Mathematical models describing indirect contact transmission are an important component of infectious disease mitigation and risk assessment. A model that tracks microorganisms between compartments by coupled ordinary differential equations or a Markov chain is benchmarked against a mechanistic interpretation of the physical transfer of microorganisms from surfaces to fingers and subsequently to a susceptible person's facial mucosal membranes. The primary objective was to compare these models in their estimates of doses and changes in microorganism concentrations on hands and fomites over time. The abilities of the models to capture the impact of episodic events, such as hand hygiene, and of contact patterns were also explored. For both models, greater doses were estimated for the asymmetrical scenarios in which a more contaminated fomite was touched more often. Differing representations of hand hygiene in the Markov model did not notably impact estimated doses but affected pathogen concentration dynamics on hands. When using the Markov model, losses due to hand hygiene should be handled as separate events as opposed to time-averaging expected losses.
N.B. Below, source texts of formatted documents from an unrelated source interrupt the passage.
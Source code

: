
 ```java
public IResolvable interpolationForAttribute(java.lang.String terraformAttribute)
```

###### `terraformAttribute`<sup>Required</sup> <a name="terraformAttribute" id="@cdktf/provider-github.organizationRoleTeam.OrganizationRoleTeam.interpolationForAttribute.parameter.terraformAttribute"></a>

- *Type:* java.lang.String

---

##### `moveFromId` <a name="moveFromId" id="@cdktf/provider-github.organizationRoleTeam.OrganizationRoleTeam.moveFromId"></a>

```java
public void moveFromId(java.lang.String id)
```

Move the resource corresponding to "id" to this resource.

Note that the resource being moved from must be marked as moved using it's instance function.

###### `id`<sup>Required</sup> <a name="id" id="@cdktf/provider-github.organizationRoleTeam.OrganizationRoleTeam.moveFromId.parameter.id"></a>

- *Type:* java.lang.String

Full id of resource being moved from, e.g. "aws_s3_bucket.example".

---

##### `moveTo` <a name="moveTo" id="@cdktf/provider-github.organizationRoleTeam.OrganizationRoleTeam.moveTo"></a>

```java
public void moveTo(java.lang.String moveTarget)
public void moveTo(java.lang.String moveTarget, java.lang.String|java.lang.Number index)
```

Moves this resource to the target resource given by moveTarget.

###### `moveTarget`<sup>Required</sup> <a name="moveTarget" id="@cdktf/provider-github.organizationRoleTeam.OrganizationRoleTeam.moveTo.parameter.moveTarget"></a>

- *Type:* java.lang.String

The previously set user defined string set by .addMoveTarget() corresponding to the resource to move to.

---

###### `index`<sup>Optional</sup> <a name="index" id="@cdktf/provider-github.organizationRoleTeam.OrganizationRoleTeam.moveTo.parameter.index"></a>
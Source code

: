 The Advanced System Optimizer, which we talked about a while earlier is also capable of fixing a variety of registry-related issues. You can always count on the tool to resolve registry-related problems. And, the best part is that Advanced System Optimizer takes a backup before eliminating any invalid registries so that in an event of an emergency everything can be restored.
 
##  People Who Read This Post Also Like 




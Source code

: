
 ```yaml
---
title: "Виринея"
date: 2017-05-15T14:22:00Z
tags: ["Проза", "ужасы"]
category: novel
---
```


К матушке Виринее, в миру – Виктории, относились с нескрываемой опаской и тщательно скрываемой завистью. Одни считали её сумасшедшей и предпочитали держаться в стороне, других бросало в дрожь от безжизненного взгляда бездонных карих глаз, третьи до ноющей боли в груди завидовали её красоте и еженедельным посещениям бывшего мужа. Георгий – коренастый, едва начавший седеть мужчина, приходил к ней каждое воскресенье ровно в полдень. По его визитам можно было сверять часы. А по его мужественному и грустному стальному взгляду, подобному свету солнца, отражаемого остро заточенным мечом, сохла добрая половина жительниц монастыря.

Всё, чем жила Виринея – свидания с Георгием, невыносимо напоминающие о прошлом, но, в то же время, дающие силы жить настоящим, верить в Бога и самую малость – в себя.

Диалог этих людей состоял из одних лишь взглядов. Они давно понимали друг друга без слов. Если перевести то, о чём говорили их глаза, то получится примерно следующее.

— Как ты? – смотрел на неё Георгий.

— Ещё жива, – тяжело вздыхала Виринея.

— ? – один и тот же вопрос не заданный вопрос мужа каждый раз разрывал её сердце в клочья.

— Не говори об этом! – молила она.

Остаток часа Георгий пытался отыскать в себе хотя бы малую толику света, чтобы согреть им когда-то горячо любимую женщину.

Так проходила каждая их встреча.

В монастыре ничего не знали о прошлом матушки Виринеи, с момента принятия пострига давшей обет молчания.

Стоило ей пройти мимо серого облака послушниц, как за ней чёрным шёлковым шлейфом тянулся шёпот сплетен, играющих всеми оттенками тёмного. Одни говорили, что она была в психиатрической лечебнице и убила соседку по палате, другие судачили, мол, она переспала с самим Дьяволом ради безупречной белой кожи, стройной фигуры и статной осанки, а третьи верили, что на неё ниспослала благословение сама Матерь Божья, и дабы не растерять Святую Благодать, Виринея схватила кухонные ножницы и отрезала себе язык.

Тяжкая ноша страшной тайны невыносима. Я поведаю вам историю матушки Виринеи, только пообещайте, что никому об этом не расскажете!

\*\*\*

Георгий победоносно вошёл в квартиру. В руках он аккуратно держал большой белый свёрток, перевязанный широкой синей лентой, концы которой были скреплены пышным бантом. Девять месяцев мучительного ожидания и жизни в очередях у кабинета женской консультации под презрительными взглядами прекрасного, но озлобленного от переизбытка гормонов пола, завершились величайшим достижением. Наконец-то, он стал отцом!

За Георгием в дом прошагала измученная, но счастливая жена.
The discrete event model demonstrated the effect of hand-to-mouth contact timing on the dose. Understanding how model design influences estimated doses is important for advancing models as reliable risk assessment tools.

描述间接接触传播的数学模型是传染病缓解和风险评估的重要组成部分。通过耦合常微分方程或马尔可夫链追踪隔室之间微生物的模型，以微生物从表面到手指，随后到易感者面部粘膜的物理转移的机械解释为基准。主要目的是比较这些模型对剂量的估计以及手上和污染物随时间的微生物浓度变化。还探讨了模型捕捉偶发事件（例如手卫生）和接触模式影响的能力。对于这两个模型，在不对称情况下估计了更大的剂量，在这种情况下，污染程度更高的污染物被更频繁地接触。马尔可夫模型中手卫生的不同表示并没有显着影响估计剂量，但影响手上的病原体浓度动态。使用马尔可夫模型时，因手部卫生造成的损失应作为单独的事件处理，而不是时间平均预期损失。离散事件模型证明了手口接触时间对剂量的影响。了解模型设计如何影响估计剂量对于将模型发展为可靠的风险评估工具非常重要。